During the course of the trial appellant attempted to introduce into evidence operating manuals for several makes of automobiles which contained warnings against driving with tailgate windows or luggage compartment lids open without at the same time opening cowl fresh air vents and closing the side windows in order to prevent the entry of carbon monoxide gas into the passenger compartment. The court rejected the manuals on the ground that it had not been established that the vehicles described were similar to appellant's station wagon, and on the additional ground that they constituted hearsay. Appellant contends that the trial court erred.

The testimony of Gilbert Robertson, a Chrysler chemist, was that under stationary conditions the same general principles of physics were applicable in all station wagons. With respect to ventilation characteristics (of station wagons), the witness stated that he assumed that they were the same although he had not run tests on all such vehicles.

The witness Rodney Allen, a chemical engineer, testified as follows on voir dire examination:

Q. Now, Mr.

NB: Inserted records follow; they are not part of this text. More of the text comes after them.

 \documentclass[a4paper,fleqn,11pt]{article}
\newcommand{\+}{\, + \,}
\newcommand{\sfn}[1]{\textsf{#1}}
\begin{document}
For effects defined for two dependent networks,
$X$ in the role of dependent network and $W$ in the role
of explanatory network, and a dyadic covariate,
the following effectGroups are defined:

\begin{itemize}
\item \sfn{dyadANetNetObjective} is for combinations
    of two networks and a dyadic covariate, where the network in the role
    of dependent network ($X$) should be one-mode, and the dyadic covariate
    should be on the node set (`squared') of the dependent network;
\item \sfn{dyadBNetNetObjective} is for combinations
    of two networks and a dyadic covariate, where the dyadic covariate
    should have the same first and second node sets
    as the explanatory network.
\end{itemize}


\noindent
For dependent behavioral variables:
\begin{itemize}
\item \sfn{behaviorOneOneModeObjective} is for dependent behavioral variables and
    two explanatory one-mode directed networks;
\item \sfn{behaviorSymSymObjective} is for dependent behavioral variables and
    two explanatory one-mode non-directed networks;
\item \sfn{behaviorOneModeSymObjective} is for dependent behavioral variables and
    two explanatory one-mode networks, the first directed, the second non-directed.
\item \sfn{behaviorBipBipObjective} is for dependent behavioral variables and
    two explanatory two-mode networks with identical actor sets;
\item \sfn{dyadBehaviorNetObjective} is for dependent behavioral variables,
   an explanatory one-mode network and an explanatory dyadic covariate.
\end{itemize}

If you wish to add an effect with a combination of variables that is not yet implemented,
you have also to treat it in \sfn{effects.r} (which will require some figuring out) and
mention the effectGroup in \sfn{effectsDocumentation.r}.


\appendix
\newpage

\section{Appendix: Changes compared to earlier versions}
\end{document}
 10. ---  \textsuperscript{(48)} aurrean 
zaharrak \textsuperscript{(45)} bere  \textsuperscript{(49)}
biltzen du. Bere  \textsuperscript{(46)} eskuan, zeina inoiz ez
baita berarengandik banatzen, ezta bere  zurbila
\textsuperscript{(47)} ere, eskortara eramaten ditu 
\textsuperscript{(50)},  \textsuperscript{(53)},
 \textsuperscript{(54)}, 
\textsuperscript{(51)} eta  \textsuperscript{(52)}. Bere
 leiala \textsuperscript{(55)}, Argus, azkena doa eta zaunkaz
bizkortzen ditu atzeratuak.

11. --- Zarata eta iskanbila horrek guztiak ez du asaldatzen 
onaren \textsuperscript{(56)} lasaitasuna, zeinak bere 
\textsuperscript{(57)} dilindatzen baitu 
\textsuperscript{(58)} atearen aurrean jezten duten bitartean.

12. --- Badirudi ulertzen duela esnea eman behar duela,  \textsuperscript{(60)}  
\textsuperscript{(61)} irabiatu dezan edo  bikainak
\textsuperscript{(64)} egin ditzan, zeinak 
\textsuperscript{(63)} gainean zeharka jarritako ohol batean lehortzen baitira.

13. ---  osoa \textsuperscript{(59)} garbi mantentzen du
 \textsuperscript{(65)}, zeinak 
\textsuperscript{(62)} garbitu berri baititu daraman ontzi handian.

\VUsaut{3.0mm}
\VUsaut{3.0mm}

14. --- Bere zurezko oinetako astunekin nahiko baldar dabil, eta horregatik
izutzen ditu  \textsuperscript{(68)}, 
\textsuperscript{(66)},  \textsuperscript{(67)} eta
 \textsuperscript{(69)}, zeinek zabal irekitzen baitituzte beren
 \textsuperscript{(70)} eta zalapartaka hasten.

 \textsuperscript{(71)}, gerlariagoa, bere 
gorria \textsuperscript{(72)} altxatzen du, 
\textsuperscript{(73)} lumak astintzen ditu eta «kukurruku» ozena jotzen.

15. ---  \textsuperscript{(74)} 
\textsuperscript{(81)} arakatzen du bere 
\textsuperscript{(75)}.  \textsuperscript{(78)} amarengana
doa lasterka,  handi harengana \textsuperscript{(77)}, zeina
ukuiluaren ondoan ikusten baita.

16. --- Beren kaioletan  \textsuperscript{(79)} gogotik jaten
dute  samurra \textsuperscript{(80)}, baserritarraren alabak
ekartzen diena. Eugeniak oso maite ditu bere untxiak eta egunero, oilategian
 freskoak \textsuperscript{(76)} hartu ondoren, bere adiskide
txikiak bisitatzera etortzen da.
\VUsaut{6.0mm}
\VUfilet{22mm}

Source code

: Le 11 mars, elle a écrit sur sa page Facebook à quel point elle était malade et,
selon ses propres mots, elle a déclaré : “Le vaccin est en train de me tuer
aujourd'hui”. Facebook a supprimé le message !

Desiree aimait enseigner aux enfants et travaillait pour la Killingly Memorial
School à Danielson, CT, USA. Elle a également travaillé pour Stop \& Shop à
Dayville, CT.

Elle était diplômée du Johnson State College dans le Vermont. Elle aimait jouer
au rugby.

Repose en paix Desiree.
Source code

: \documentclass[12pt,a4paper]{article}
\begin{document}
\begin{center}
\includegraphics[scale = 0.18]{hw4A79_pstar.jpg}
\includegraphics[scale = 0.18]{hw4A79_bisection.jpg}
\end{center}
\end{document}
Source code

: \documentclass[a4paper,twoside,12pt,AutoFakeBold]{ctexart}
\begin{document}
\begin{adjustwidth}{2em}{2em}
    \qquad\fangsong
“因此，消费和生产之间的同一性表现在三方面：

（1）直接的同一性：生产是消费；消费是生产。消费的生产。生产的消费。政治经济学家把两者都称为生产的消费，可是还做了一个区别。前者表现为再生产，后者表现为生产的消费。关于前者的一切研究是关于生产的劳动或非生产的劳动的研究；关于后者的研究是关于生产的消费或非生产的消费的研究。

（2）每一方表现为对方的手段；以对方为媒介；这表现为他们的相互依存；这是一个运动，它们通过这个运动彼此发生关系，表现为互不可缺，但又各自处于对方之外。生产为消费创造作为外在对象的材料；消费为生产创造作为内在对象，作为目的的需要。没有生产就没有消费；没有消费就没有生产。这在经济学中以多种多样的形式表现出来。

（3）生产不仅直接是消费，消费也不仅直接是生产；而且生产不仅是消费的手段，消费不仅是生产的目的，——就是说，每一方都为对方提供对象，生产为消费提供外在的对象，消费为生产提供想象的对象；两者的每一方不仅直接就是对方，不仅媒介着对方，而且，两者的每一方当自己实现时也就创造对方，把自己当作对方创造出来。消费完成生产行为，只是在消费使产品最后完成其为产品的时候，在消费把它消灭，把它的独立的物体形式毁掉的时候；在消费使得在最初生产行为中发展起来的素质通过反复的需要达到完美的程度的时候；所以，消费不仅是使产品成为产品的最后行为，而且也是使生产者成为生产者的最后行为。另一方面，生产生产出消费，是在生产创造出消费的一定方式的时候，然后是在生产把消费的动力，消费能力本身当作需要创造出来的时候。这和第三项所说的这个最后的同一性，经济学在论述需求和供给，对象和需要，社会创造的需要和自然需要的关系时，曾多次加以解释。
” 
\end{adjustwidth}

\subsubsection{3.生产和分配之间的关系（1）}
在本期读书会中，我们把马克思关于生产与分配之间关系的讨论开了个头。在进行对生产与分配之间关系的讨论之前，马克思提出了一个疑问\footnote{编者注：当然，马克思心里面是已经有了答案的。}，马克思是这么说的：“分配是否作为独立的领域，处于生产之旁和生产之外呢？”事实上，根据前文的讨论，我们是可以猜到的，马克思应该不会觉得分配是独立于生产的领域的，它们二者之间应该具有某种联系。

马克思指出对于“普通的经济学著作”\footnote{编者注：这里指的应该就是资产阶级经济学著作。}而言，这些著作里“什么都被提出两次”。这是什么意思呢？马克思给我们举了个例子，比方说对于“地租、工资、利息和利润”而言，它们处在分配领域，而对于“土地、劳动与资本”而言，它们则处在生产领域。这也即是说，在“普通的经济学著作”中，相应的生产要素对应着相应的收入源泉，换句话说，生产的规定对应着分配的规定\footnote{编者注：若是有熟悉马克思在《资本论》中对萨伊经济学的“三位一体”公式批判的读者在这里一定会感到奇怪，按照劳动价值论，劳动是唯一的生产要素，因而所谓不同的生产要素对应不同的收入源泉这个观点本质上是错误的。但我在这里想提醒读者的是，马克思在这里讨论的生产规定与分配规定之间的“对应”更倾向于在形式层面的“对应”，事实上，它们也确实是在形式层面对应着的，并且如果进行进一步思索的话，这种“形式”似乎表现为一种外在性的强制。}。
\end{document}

Allen, do you have an opinion based upon a reasonable engineering certainty as to whether or not the same principles of air movement through windows and openings with heaters on, are equally applicable to all station wagons?
A. Yes, I do.
Q. And what is that opinion?
A. That they are applicable to all station wagons.
Q. Now do you have an opinion based upon a reasonable engineering certainty as to whether or not the same safety principles regarding — same safety principles regarding the movement of air through openings with the heater on apply equally to all station wagons?
A. Yes.
* * * * * *
Q. And what is that opinion?
A. The probability is that there would be carbon monoxide coming in through the open tailgate window.

When asked whether carbon monoxide could enter the passenger compartment when the tailgate window was lowered an inch and a half the witness Allen answered, "Yes." The witness answered in response to a question posed by counsel for appellee that he had no expert knowledge of the design of the car in question.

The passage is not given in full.